Mary Sue Ittner
Tue, 17 Jun 2003 07:17:00 PDT
Dear All,

I grow Brodiaea in large pots, in raised beds, and in the ground. Because 
the flowers in the umbel open one at a time and the leaves are sometimes 
gone before they flower, they wouldn't exactly make a show pot for display 
and might better be integrated in the garden. I manage somehow to look at 
mine in containers and just enjoy each new flower and don't see the rest. 
Years ago the Robinetts advised deep pots and I found I could grow them in 
much shallower pots and still get them to grow, but I think they are 
happier in deep pots (especially the larger species) and you often find the 
contractile roots pull the cormlets down sometimes to the bottom of the 
pot. Many of them grow in areas that are wet late into spring and I found 
it I grew them in a very lean mix and didn't concentrate on watering them 
once it stopped raining many of them would dry up before they bloomed. So I 
use a less lean mix now. I don't think some of the species I grow could get 
too much water as they are not bothered by my wet winters.

As Diana said they can be grown from seed started in the fall and kept in 
growth until they start to dry out in the summer. My records indicate that 
seed I have started in the fall germinates sometimes in a month, but 
sometimes it doesn't come up until January. I move seedling pots and others 
in the shade when they are dormant and leave them there until late fall 
when I water them again. As it is relatively cool where I live in the 
summer I find if I try to repot them in August and sometimes September too 
in this cool spot they may already by growing new roots and shooting 
without any summer water. I have no idea what they do in the wild. In my 
pots they show up from October-December probably depending on environmental 
conditions and later than that in the ground.
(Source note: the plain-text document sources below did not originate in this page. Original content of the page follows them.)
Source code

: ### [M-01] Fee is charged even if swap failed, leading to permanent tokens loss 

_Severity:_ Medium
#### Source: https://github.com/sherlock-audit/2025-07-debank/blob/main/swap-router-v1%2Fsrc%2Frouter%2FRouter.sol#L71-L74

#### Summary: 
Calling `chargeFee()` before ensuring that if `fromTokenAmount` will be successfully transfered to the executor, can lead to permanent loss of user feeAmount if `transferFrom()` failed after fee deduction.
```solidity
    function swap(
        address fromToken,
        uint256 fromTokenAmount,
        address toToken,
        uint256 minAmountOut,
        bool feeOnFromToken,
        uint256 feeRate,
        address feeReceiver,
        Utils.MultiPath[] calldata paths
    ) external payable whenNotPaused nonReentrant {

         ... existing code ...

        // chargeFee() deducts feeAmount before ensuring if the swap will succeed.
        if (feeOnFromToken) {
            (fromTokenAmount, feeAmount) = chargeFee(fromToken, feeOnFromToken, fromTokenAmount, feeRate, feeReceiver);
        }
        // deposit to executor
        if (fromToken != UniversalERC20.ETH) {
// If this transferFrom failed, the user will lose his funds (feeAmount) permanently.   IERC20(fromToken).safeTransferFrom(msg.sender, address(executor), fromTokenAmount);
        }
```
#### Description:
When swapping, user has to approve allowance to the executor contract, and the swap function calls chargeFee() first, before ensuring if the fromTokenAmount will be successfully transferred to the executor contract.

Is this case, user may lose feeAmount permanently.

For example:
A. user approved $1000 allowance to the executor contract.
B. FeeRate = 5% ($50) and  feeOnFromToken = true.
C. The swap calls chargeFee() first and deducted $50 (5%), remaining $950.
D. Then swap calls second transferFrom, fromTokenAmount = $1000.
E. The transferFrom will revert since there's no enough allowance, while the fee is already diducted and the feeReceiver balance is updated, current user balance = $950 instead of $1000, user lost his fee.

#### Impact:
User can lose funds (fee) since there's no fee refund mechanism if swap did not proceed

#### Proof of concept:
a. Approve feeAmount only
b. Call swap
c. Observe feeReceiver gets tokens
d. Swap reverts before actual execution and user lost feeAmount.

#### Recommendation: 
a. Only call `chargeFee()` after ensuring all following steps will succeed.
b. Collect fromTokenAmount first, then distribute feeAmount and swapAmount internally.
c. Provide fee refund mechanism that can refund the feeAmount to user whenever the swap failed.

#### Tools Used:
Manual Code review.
I usually add slow release fertilizer when I repot them. I am unlikely to 
water them with dilute fertilizer when they are well watered by the rain, 
but I find the seedlings grow faster with dilute fertilizer and I partly 
shelter some of my species from the rain. And once it stops if the 
seedlings are still green I water them with the dilute fertilizer until the 
leaves start to dry up.

I have read for years that they won't tolerate summer water, but I suspect 
some of them may be more tolerant than we think. An example in bloom right 
now is Brodiaea elegans that has survived for years growing in a container 
on my deck with a Meyer lemon that gets watered almost every day during 
warm weather. And this lemon is well fertilized too because otherwise it 
starts looking very unhappy. I was very fortunate to have a visit from Jane 
McGary last week and she said it was the biggest Brodiaea elegans she had 
ever seen. It measures about 28 inches (70 cm.) tall and the individual 
flowers in the umbel are about 1 3/4 inches (4.5 cm.) in diameter which may 
not be the best way to measure it. If you look at the picture below you 
will know what I mean.…

I can't testify to hardiness, but once again I expect it depends on the 
species and that ones grown from seed collected from wild populations at 
high elevations would be hardy. Tomorrow I will describe the species I grow 
and the next day the species I don't grow.